In the upstate New York town of Apalachin, Sgt. Edgar Croswell, a 40-year-old divorced state trooper who lived in the police station, began noticing strange and unusual activity in the small town. A semi-retired mobster named Joseph Barbara, known as "Joe the Barber" had recently bought a nearby ginger-ale bottling plant and a 53-acre estate just outside of town. Genovese decided to hold the historical summit at the Barbara Estate. Much of the film revolves around planning for the meeting. Sgt. Croswell tried to alert local law enforcement and even the FBI, but his warnings were ignored. At the time, the FBI was so focused on fighting Communism that long-time FBI director J. Edgar Hoover refused to publicly accept the existence of a "National Crime Syndicate" and the need to address organized crime in the US.

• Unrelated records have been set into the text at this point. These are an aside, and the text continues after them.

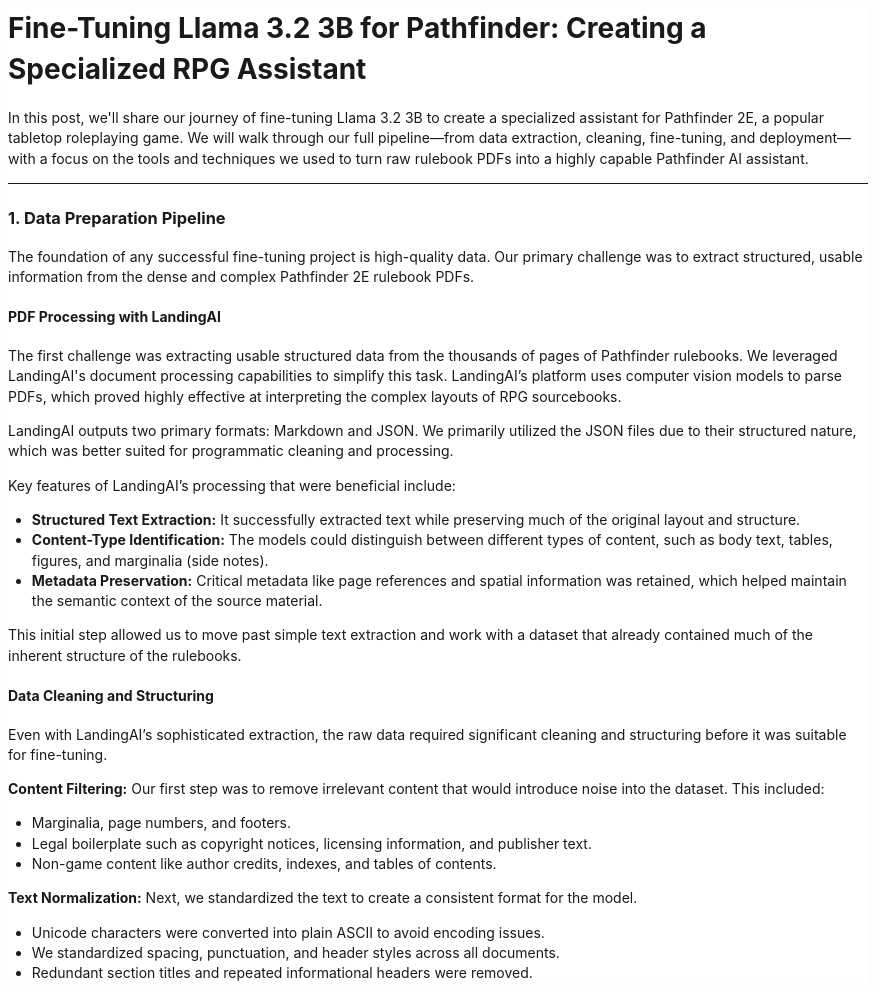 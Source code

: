 # Fine-Tuning Llama 3.2 3B for Pathfinder: Creating a Specialized RPG Assistant

In this post, we'll share our journey of fine-tuning Llama 3.2 3B to create a specialized assistant for Pathfinder 2E, a popular tabletop roleplaying game. We will walk through our full pipeline—from data extraction, cleaning, fine-tuning, and deployment—with a focus on the tools and techniques we used to turn raw rulebook PDFs into a highly capable Pathfinder AI assistant.

---

### 1. Data Preparation Pipeline

The foundation of any successful fine-tuning project is high-quality data. Our primary challenge was to extract structured, usable information from the dense and complex Pathfinder 2E rulebook PDFs.

#### PDF Processing with LandingAI

The first challenge was extracting usable structured data from the thousands of pages of Pathfinder rulebooks. We leveraged LandingAI's document processing capabilities to simplify this task. LandingAI’s platform uses computer vision models to parse PDFs, which proved highly effective at interpreting the complex layouts of RPG sourcebooks.

LandingAI outputs two primary formats: Markdown and JSON. We primarily utilized the JSON files due to their structured nature, which was better suited for programmatic cleaning and processing.

Key features of LandingAI’s processing that were beneficial include:
* **Structured Text Extraction:** It successfully extracted text while preserving much of the original layout and structure.
* **Content-Type Identification:** The models could distinguish between different types of content, such as body text, tables, figures, and marginalia (side notes).
* **Metadata Preservation:** Critical metadata like page references and spatial information was retained, which helped maintain the semantic context of the source material.

This initial step allowed us to move past simple text extraction and work with a dataset that already contained much of the inherent structure of the rulebooks.

#### Data Cleaning and Structuring

Even with LandingAI’s sophisticated extraction, the raw data required significant cleaning and structuring before it was suitable for fine-tuning.

**Content Filtering:**
Our first step was to remove irrelevant content that would introduce noise into the dataset. This included:
* Marginalia, page numbers, and footers.
* Legal boilerplate such as copyright notices, licensing information, and publisher text.
* Non-game content like author credits, indexes, and tables of contents.

**Text Normalization:**
Next, we standardized the text to create a consistent format for the model.
* Unicode characters were converted into plain ASCII to avoid encoding issues.
* We standardized spacing, punctuation, and header styles across all documents.
* Redundant section titles and repeated informational headers were removed.
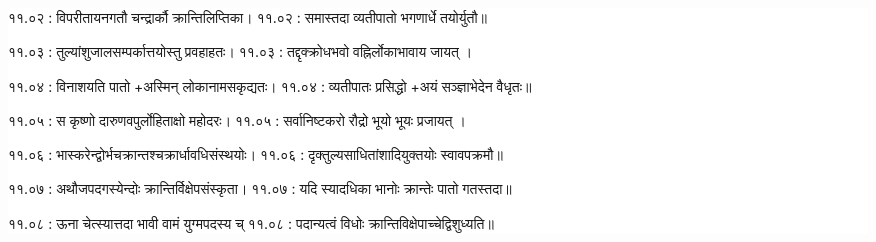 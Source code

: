 ११.०२ :       विपरीतायनगतौ चन्द्रार्कौ क्रान्तिलिप्तिका।
११.०२ :       समास्तदा व्यतीपातो भगणार्धे तयोर्युतौ॥

११.०३ :       तुल्यांशुजालसम्पर्कात्तयोस्तु प्रवहाहतः।
११.०३ :       तद्दृक्क्रोधभवो वह्निर्लोकाभावाय जायत् ।

११.०४ :       विनाशयति पातो +अस्मिन् लोकानामसकृद्यतः।
११.०४ :       व्यतीपातः प्रसिद्धो +अयं सञ्ज्ञाभेदेन वैधृतः॥

११.०५ :       स कृष्णो दारुणवपुर्लोहिताक्षो महोदरः।
११.०५ :       सर्वानिष्टकरो रौद्रो भूयो भूयः प्रजायत् ।

११.०६ :       भास्करेन्द्वोर्भचक्रान्तश्चक्रार्धावधिसंस्थयोः।
११.०६ :       दृक्तुल्यसाधितांशादियुक्तयोः स्वावपक्रमौ॥

११.०७ :       अथौजपदगस्येन्दोः क्रान्तिर्विक्षेपसंस्कृता।
११.०७ :       यदि स्यादधिका भानोः क्रान्तेः पातो गतस्तदा॥

११.०८ :       ऊना चेत्स्यात्तदा भावी वामं युग्मपदस्य च्
११.०८ :       पदान्यत्वं विधोः क्रान्तिविक्षेपाच्चेद्विशुध्यति॥

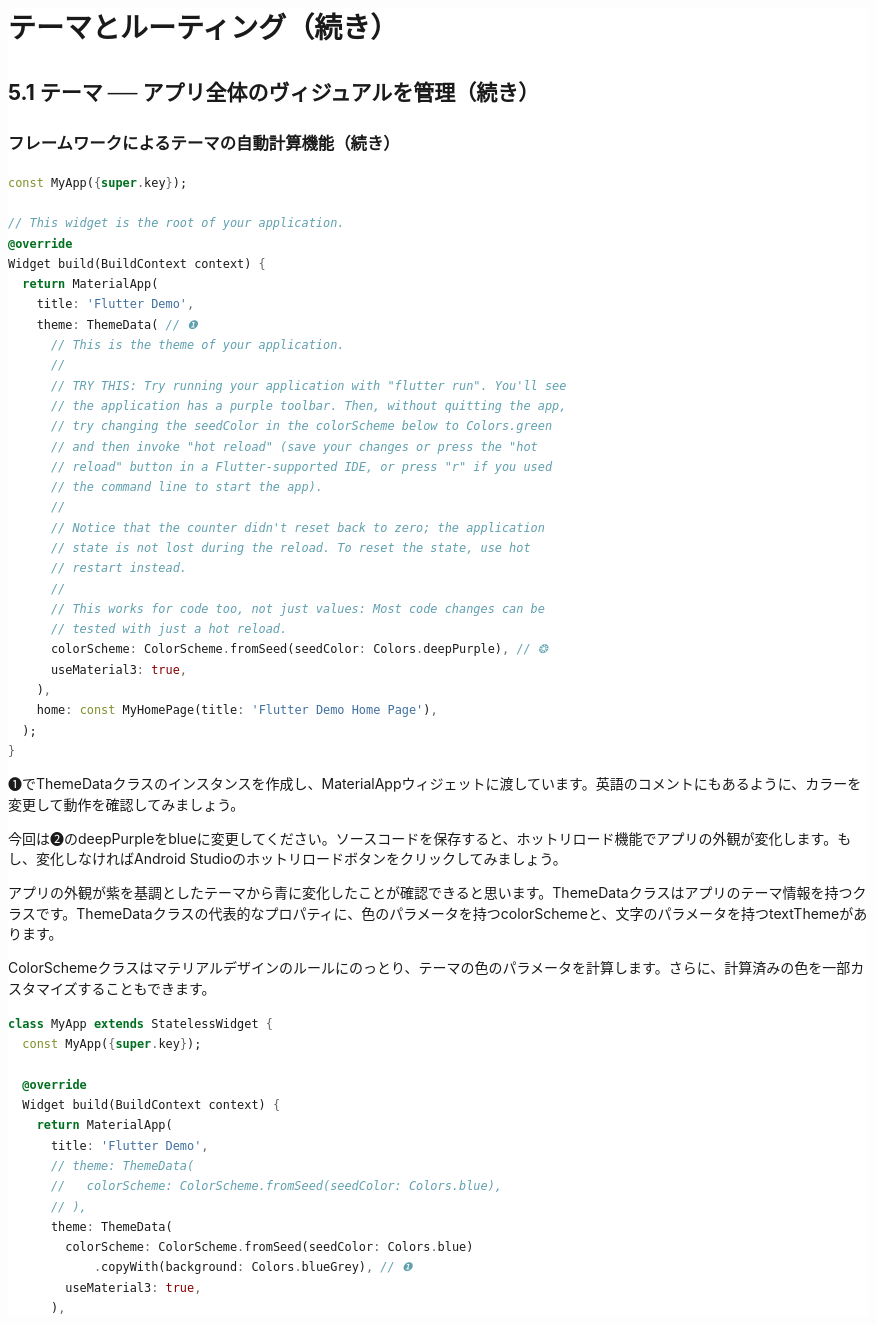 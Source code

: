 # テーマとルーティング（続き）

## 5.1 テーマ ── アプリ全体のヴィジュアルを管理（続き）

### フレームワークによるテーマの自動計算機能（続き）

```dart
const MyApp({super.key});

// This widget is the root of your application.
@override
Widget build(BuildContext context) {
  return MaterialApp(
    title: 'Flutter Demo',
    theme: ThemeData( // ❶
      // This is the theme of your application.
      //
      // TRY THIS: Try running your application with "flutter run". You'll see
      // the application has a purple toolbar. Then, without quitting the app,
      // try changing the seedColor in the colorScheme below to Colors.green
      // and then invoke "hot reload" (save your changes or press the "hot
      // reload" button in a Flutter-supported IDE, or press "r" if you used
      // the command line to start the app).
      //
      // Notice that the counter didn't reset back to zero; the application
      // state is not lost during the reload. To reset the state, use hot
      // restart instead.
      //
      // This works for code too, not just values: Most code changes can be
      // tested with just a hot reload.
      colorScheme: ColorScheme.fromSeed(seedColor: Colors.deepPurple), // ❂
      useMaterial3: true,
    ),
    home: const MyHomePage(title: 'Flutter Demo Home Page'),
  );
}
```

❶でThemeDataクラスのインスタンスを作成し、MaterialAppウィジェットに渡しています。英語のコメントにもあるように、カラーを変更して動作を確認してみましょう。

今回は❷のdeepPurpleをblueに変更してください。ソースコードを保存すると、ホットリロード機能でアプリの外観が変化します。もし、変化しなければAndroid Studioのホットリロードボタンをクリックしてみましょう。

アプリの外観が紫を基調としたテーマから青に変化したことが確認できると思います。ThemeDataクラスはアプリのテーマ情報を持つクラスです。ThemeDataクラスの代表的なプロパティに、色のパラメータを持つcolorSchemeと、文字のパラメータを持つtextThemeがあります。

ColorSchemeクラスはマテリアルデザインのルールにのっとり、テーマの色のパラメータを計算します。さらに、計算済みの色を一部カスタマイズすることもできます。

```dart
class MyApp extends StatelessWidget {
  const MyApp({super.key});

  @override
  Widget build(BuildContext context) {
    return MaterialApp(
      title: 'Flutter Demo',
      // theme: ThemeData(
      //   colorScheme: ColorScheme.fromSeed(seedColor: Colors.blue),
      // ),
      theme: ThemeData(
        colorScheme: ColorScheme.fromSeed(seedColor: Colors.blue)
            .copyWith(background: Colors.blueGrey), // ❶
        useMaterial3: true,
      ),
```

Despite constant push back, Sgt. Croswell refused to back down and began investigating Joe the Barber and his businesses in town. After stumbling on a major clue that Joe the Barber had not only purchased every piece of meat and fish in town, he also realized the every single motel room in town was booked. Without any back up, Croswell and a handful of local police officers busted the meeting and arrested 58 of the most notorious Mafia figures. Although all the arrests were eventually overturned, Sgt. Croswell single-handedly forced the FBI to publicly acknowledge the existence of an organized-crime syndicate in the US, leading J. Edgar Hoover to create an organized-crime task force. This also led to the creation of the Racketeer Influenced and Corrupt Organizations (RICO) Act, which law-enforcement agencies currently use to fight organized crime.

==Release==
Mob Town premiered at the Los Angeles Film School on December 13, 2019, and was released on the same day in select theaters and on video on demand in the United States by Saban Films.

==Reception==
On the review aggregator website Rotten Tomatoes, the film holds an approval rating of 0% based on reviews, with an average rating of . Metacritic, which uses a weighted average, assigned the film a score of 28 out of 100, based on four critics, indicating "generally unfavorable" reviews.